January 09, 2001, 2:43 PM — SANTA CLARA -- This week a variety of vendors will unveil an array of products aimed at making wireless data services over the Internet a more viable option for corporate users.
Attendees at the Wireless I.T. 2000 show, hosted by the Cellular Telecommunications Industry Association, will see new handheld clients, including a prototype of Microsoft's "Stinger" smart cell phone, high-speed interface cards and server software that translates Web content into formats that can be displayed on small-screen devices. In addition, some carriers may announce new wireless data services aimed at corporate users.

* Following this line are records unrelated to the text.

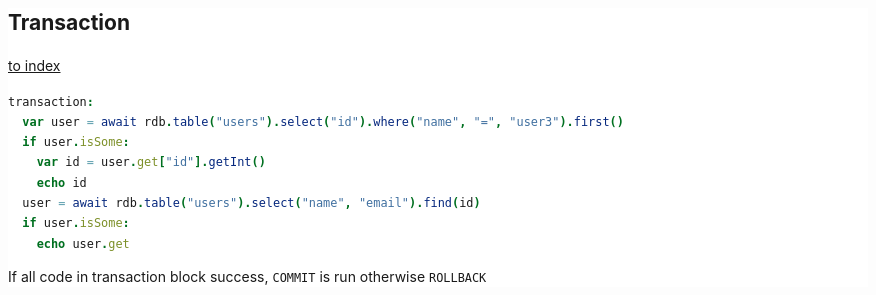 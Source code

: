 ## Transaction
[to index](#index)

```nim
transaction:
  var user = await rdb.table("users").select("id").where("name", "=", "user3").first()
  if user.isSome:
    var id = user.get["id"].getInt()
    echo id
  user = await rdb.table("users").select("name", "email").find(id)
  if user.isSome:
    echo user.get
```
If all code in transaction block success, `COMMIT` is run otherwise `ROLLBACK`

Cahners In-Stat Group predicts that more than 1.5 billion cellular phone handsets, PDAs and Internet appliances will be equipped with wireless capabilities by the end of 2004. Users will want to access mobile commerce applications, entertainment, real-time financial information and travel and direction services, Cahners says.
Still, the hyperbole about wireless data runs aground on some tough issues: low wireless transmission speeds, security concerns and carrier networks that are still largely oriented toward voice traffic, not data.
One of the other issues facing customers and service providers is providing different types of handhelds -- which use different kinds of wireless networks -- access to Web-based applications. Several companies will unveil products aimed at addressing this issue.
For example, NewsTakes of Burlingame, Calif., will unveil software designed to automatically convert information in text, graphics, images, and audio and video files into formats that can be used by almost any kind of device, including cell phones using Wireless Application Protocol (WAP) and NTT DoCoMo's iMode protocol.
The patent-pending software, originally developed by Kent Ridge Digital Labs in Singapore, uses artificial intelligence technologies to tailor the display to fit the capabilities of the device and of the wireless network used by the device. This week, Dow Jones and the Associated Press will announce deals with NewsTakes to use the software.
According to Steve Rand, News Takes' senior vice president of business development, the software will let carriers or corporate users make use of existing content without requiring costly, time-consuming changes to it.